Qui connait Barcelone ne peut oublier l’incroyable Sagrada Familia, cette cathédrale aux audacieuses grandes flèches en dentelles de pierre qui occupa quarante-trois années de la vie d’architecte d’Antoni Gaudí (1852-1926), et qui continue de s’édifier. Inoubliables aussi La Pedrera et sa façade de pierre, sinueuse comme une houle (qui fit hurler la municipalité de Barcelone), la Casa Batlló ornée d’éléments de formes organiques ou encore le park Güell. Commandé par son mécène et ami, l’industriel du textile Eusebi Güell avec lequel il partage la même passion pour la Catalogne, une foi religieuse profonde et l’amour de la poésie, Gaudí a créé ce jardin féérique. Un lieu peuplé de sauriens en céramiques, d’une forêt de colonnes, de galeries de portiques et de bancs sinueux recouverts de morceaux de céramique cassés (« trencadis ») aux coloris éblouissants, inspirés du courant Moderniste (frère jumeau de l’Art Nouveau) alors en vogue en Espagne et porté par d’autres architectes tels Lluis Domenech i Montaner et Josep Puig i Cadafalch. Gaudí est indissociable de Barcelone qu’il n’a pratiquement jamais quitté, entre le début de ses études à dix-sept ans et son décès en 1926, renversé par un tramway. Et ses constructions se situent presque exclusivement dans la ville.

Cette première grande exposition qui lui est consacrée en France depuis cinquante ans, est le fruit de cinq années de recherches. Déjà présentée au Museu Nacional d’art de Catalunya, à Barcelone, de novembre 2021 à mars 2022, elle met notamment en valeur les collections du musée de Catalogne, riches en œuvres modernistes, et plus particulièrement de celles d’Antoni Gaudí (1852-1926). Plusieurs d’entre elles ont à cette occasion fait l’objet d’une restauration. Associée au modernisme catalan, à l’Art nouveau européen, au courant rationaliste, à l’éclectisme fin de siècle, mais aussi portée par la période de faste économique et industriel de Barcelone qui connaît une expansion urbaine et architecturale hors norme à cette époque, l’œuvre d’Antoni Gaudí ne ressemble à aucune autre. En architecture, Gaudí privilégie la forme pour déterminer la fonction, ouvre grand l’espace, décline le principe de l’arc parabolique comme élément porteur et joue avec les couleurs. Sur le modèle de l’arbre, il construit des colonnes inclinées pour mieux répartir les charges (galeries du Park Güell). S’amuse avec les formes souples, ondulantes, sans ruptures. Au béton armé en vogue, il privilégie les matériaux naturels : bois, pierre, brique qu’il décore de fer, de céramique et de verre.
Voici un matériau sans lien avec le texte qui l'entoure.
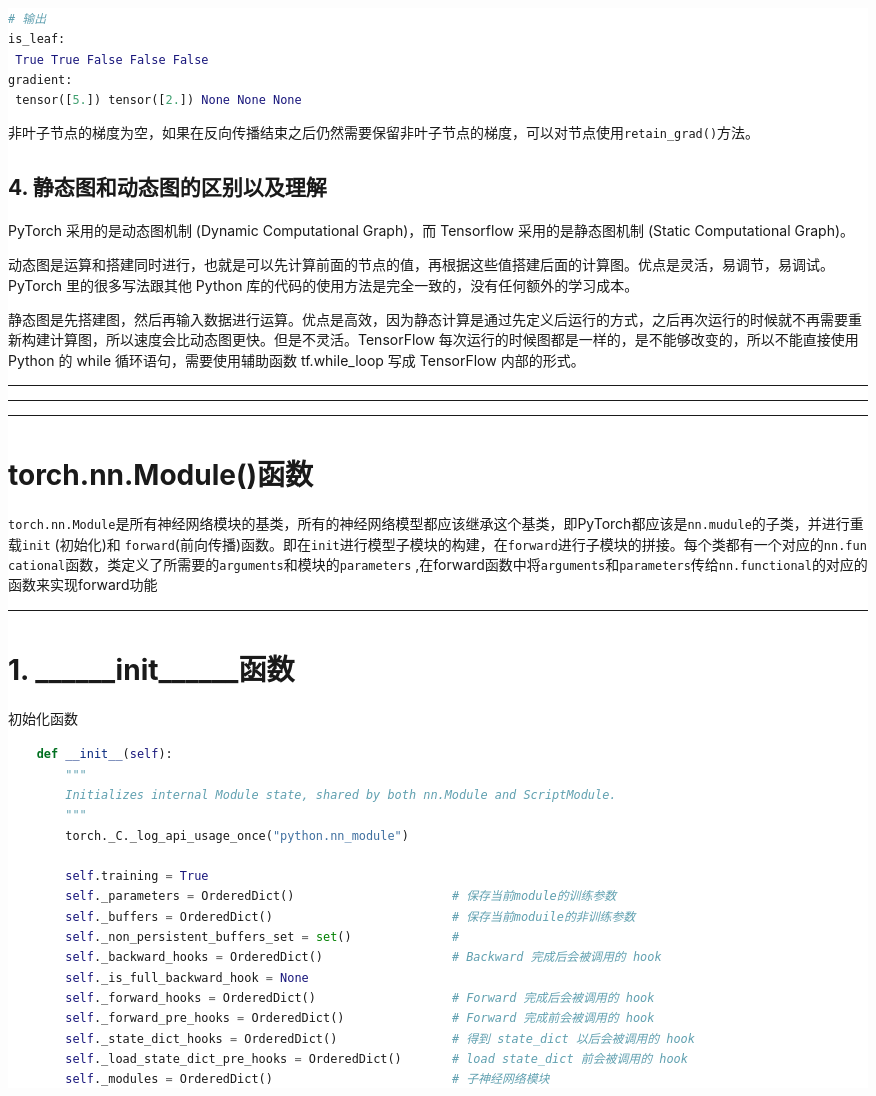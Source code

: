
 ```python
# 输出
is_leaf:
 True True False False False
gradient:
 tensor([5.]) tensor([2.]) None None None
```

非叶子节点的梯度为空，如果在反向传播结束之后仍然需要保留非叶子节点的梯度，可以对节点使用`retain_grad()`方法。

## 4. 静态图和动态图的区别以及理解

PyTorch 采用的是动态图机制 (Dynamic Computational Graph)，而 Tensorflow 采用的是静态图机制 (Static Computational Graph)。

动态图是运算和搭建同时进行，也就是可以先计算前面的节点的值，再根据这些值搭建后面的计算图。优点是灵活，易调节，易调试。PyTorch 里的很多写法跟其他 Python 库的代码的使用方法是完全一致的，没有任何额外的学习成本。

静态图是先搭建图，然后再输入数据进行运算。优点是高效，因为静态计算是通过先定义后运行的方式，之后再次运行的时候就不再需要重新构建计算图，所以速度会比动态图更快。但是不灵活。TensorFlow 每次运行的时候图都是一样的，是不能够改变的，所以不能直接使用 Python 的 while 循环语句，需要使用辅助函数 tf.while_loop 写成 TensorFlow 内部的形式。

---

---

---

# torch.nn.Module()函数

`torch.nn.Module`是所有神经网络模块的基类，所有的神经网络模型都应该继承这个基类，即PyTorch都应该是`nn.mudule`的子类，并进行重载`init` (初始化)和 `forward`(前向传播)函数。即在`init`进行模型子模块的构建，在`forward`进行子模块的拼接。每个类都有一个对应的`nn.funcational`函数，类定义了所需要的`arguments`和模块的`parameters` ,在forward函数中将`arguments`和`parameters`传给`nn.functional`的对应的函数来实现forward功能

---

# 1. ______init______函数 

初始化函数

```python
    def __init__(self):
        """
        Initializes internal Module state, shared by both nn.Module and ScriptModule.
        """
        torch._C._log_api_usage_once("python.nn_module")

        self.training = True
        self._parameters = OrderedDict()                      # 保存当前module的训练参数                
        self._buffers = OrderedDict()                         # 保存当前moduile的非训练参数
        self._non_persistent_buffers_set = set()              # 
        self._backward_hooks = OrderedDict()                  # Backward 完成后会被调用的 hook
        self._is_full_backward_hook = None                    
        self._forward_hooks = OrderedDict()                   # Forward 完成后会被调用的 hook
        self._forward_pre_hooks = OrderedDict()               # Forward 完成前会被调用的 hook
        self._state_dict_hooks = OrderedDict()                # 得到 state_dict 以后会被调用的 hook
        self._load_state_dict_pre_hooks = OrderedDict()       # load state_dict 前会被调用的 hook
        self._modules = OrderedDict()                         # 子神经网络模块
```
Un temps ignoré après sa mort, Gaudí est redécouvert par les Surréalistes. Des années 1930 aux années 1960, son compatriote Salvador Dalí (1904-1989) favorise la reconnaissance de Gaudí comme l’un des pionniers de la modernité.
L’exposition chemine dans le processus créatif de l’architecte et au sein de son atelier, nous faisant découvrir toutes ses créations de palais, hôtels urbains, parcs, églises, objets mobiliers civils et liturgiques…à travers dessins, maquettes, nombreuses œuvres de mobilier et ouvrages issus de la bibliothèque de l’architecte, dont certains écrits par le célèbre architecte français Viollet Le Duc (1814-1879), et dont la référence à la sculpture médiévale avec ces animaux intégrés à l’architecture l’a beaucoup influencé. Elle s’ouvre avec une reproduction du vestibule d’entrée de la Casa Milá tout en boiseries, qu’il construit entre 1906 et 1910. Elle se poursuit avec un étonnant assemblage de miroirs, un de chaque côté d’un coin d’une pièce, et parfois au plafond, un dispositif qui permettait à l’architecte d’avoir une vue de part et d’autre d’un objet et d’une personne pour lui permettre de mieux appréhender le corps ou l’objet qu’il souhaitait ensuite faire mouler. Progrès de la technique, c’est la 3D aujourd’hui qui a permis de reproduire son ultime repaire, l’atelier de la Sagrada Familia (hélas détruit par un incendie en 1936) construit à côté de la basilique où il a décidé de s’installer pendant les derniers mois de sa vie afin de se consacrer à sa « grande église ».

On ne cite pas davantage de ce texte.